2. The line in question, which is in the MEMORY section, ends up going into the resulting ROM file because of the
file=%O directive.
How this ends up being the PPU pattern table (PPU RAM $0000-1FFF) is purely due to the .NES file format itself. The file format is, summarised:
First: a 16-byte header (which includes the number of 16KB PRG banks, and the number of 8KB CHR-ROM banks)
Second: all of the PRG banks
Third: all of the CHR banks
This is why for MEMORY, you'll see things like
HEADER with
file=%O,
ROMn with
file=%O, and
CHR with
file=%O.
%O essentially means "the resulting .NES file".
Your
SEGMENTS section will have references to things in the
MEMORY section using directives like
load=THING_IN_MEMORY_BLOCK, e.g.
CODE: load=ROMn, type=ro and
VECTORS: load=ROMn, type=ro, start=$FFFA.

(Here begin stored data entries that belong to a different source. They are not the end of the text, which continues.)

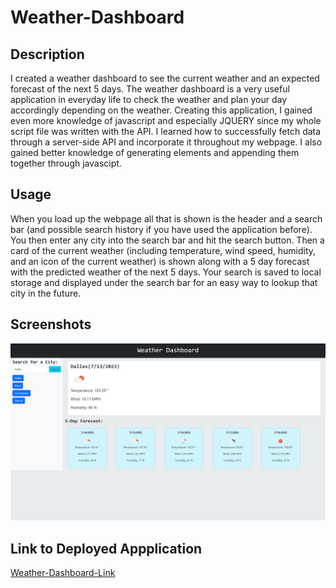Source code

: # Weather-Dashboard

## Description 

I created a weather dashboard to see the current weather and an expected forecast of the next 5 days. The weather dashboard is a very useful application in everyday life to check the weather and plan your day accordingly depending on the weather. Creating this application, I gained even more knowledge of javascript and especially JQUERY since my whole script file was written with the API. I learned how to successfully fetch data through a server-side API and incorporate it throughout my webpage. I also gained better knowledge of generating elements and appending them together through javascipt.

## Usage

When you load up the webpage all that is shown is the header and a search bar (and possible search history if you have used the application before). You then enter any city into the search bar and hit the search button. Then a card of the current weather (including temperature, wind speed, humidity, and an icon of the current weather) is shown along with a 5 day forecast with the predicted weather of the next 5 days. Your search is saved to local storage and displayed under the search bar for an easy way to lookup that city in the future. 

## Screenshots

![Weather-Dashboard](./assets/images/weather-dashboard.png?raw=true)

## Link to Deployed Appplication

[Weather-Dashboard-Link](https://nickbicknell.github.io/Weather-Dashboard/)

For games that are CHR-RAM, there are no CHR banks (the header will have 0 for the CHR bank count, and there will be no CHR data at the end of the .NES file). Those games use native 6502 code to copy the CHR data (from somewhere in PRG ROM space) into PPU RAM $0000-1FFF (because it's actually RAM on the cartridge, not ROM on the cartridge).
I still maintain this aspect of the ca65 suite is one of the biggest stumbling blocks about the assembler. The old classic concatenation method, e.g.
copy /b header.bin+prg.bin+chr.bin mygame.nes makes a lot more sense to people when they see it.